▸ What to do
The answer should hold only the lines from the beginning of the material through the one with "Construction of the", reproduced exactly and without pictures.

(Beginning of Entries supplied)

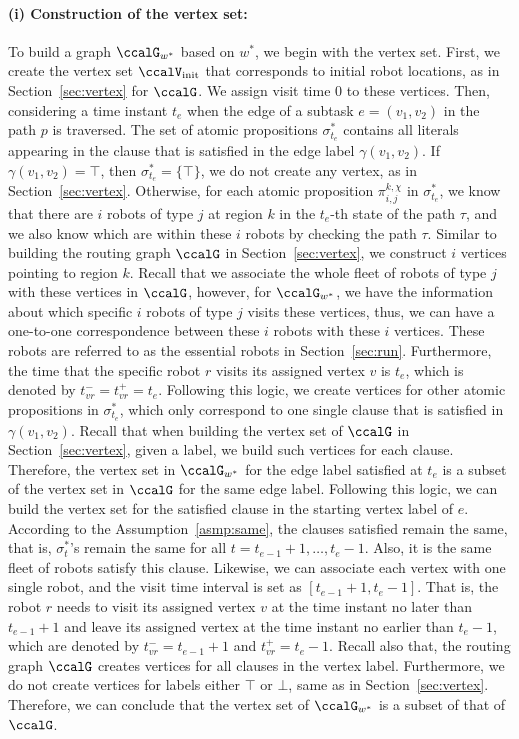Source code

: \documentclass[Afour,sageh,times]{sagej}
\renewcommand{\ap}[3]{\mathcal{\pi}_{{#1},{#2}}^{#3}}
\begin{document}
{{{\paragraph{(i) Construction of the vertex set:} To build a graph $\ccalG_{w^*}$ based on $w^*$, we begin with the vertex set. First, we create the vertex set $\ccalV_{\text{init}}$ that corresponds to initial robot locations, as in Section~\ref{sec:vertex} for $\ccalG$.
We assign visit time 0 to these vertices. Then, considering a time instant $t_e$ when the edge of a subtask  $e = (v_1, v_2)$ in the path $p$ is traversed. The set of atomic propositions $\sigma_{t_e}^*$ contains all literals appearing in the clause that is satisfied in the edge label $\gamma(v_1, v_2)$. If $\gamma(v_1, v_2) = \top$, then $\sigma_{t_e}^* = \{\top\}$, we do not create any vertex, as in Section~\ref{sec:vertex}. Otherwise, for each atomic proposition $\ap{i}{j}{k,\chi}$ in $\sigma_{t_e}^*$, we know that there are $i$ robots of type $j$ at region $k$ in the $t_e$-th state of the path $\tau$, and we also know which are within these $i$ robots by checking the path $\tau$. Similar to building the routing graph $\ccalG$ in Section~\ref{sec:vertex}, we construct $i$ vertices pointing to region $k$. Recall that we associate the whole fleet of robots of type $j$ with these vertices in $\ccalG$, however, for $\ccalG_{w^*}$, we have the information about which specific $i$ robots of type $j$ visits these vertices, thus, we can have a one-to-one correspondence between these $i$ robots with these $i$ vertices. These robots are referred to as the essential robots in Section~\ref{sec:run}. Furthermore, the time that the specific  robot $r$ visits its assigned vertex $v$ is $t_e$, which is denoted by $t_{vr}^- = t_{vr}^+ = t_e$. Following this logic, we create vertices for other atomic propositions in $\sigma_{t_e}^*$, which only correspond to one single clause that is satisfied in $\gamma(v_1, v_2)$. Recall that when building the vertex set of $\ccalG$ in Section~\ref{sec:vertex}, given a label, we build such vertices for each clause. Therefore, the vertex set in $\ccalG_{w^*}$ for the edge label satisfied at $t_e$ is a subset of the vertex set in $\ccalG$ for the same edge label. Following this logic, we can build the vertex set for the satisfied clause in the starting vertex label of $e$. According to the Assumption~\ref{asmp:same}, the clauses satisfied remain the same, that is, $\sigma^*_t$'s remain the same for all $t= t_{e-1}+1, \ldots, t_{e}-1$. Also, it is the same fleet of robots satisfy this clause. Likewise, we can associate each vertex with one single robot, and the visit time interval is set as $[t_{e-1}+1, t_{e}-1]$. That is, the robot $r$ needs to visit its assigned vertex $v$ at the time instant  no later than  $t_{e-1}+1$ and leave its assigned vertex at the time instant no earlier than $t_{e}-1$, which are denoted by $t_{vr}^- = t_{e-1}+1$ and $t_{vr}^+ = t_{e}-1$. Recall also that, the routing graph $\ccalG$ creates vertices for all clauses in the vertex label.  Furthermore, we do not create vertices for labels either $\top$ or $\bot$, same as in Section~\ref{sec:vertex}. Therefore, we can conclude that the vertex set of $\ccalG_{w^*}$ is a subset of that of $\ccalG$.

}}}
\end{document}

(End of Entries supplied)

▸ Reply
Source code

: \documentclass[Afour,sageh,times]{sagej}
\renewcommand{\ap}[3]{\mathcal{\pi}_{{#1},{#2}}^{#3}}
\begin{document}
{{{\paragraph{(i) Construction of the vertex set:} To build a graph $\ccalG_{w^*}$ based on $w^*$, we begin with the vertex set. First, we create the vertex set $\ccalV_{\text{init}}$ that corresponds to initial robot locations, as in Section~\ref{sec:vertex} for $\ccalG$.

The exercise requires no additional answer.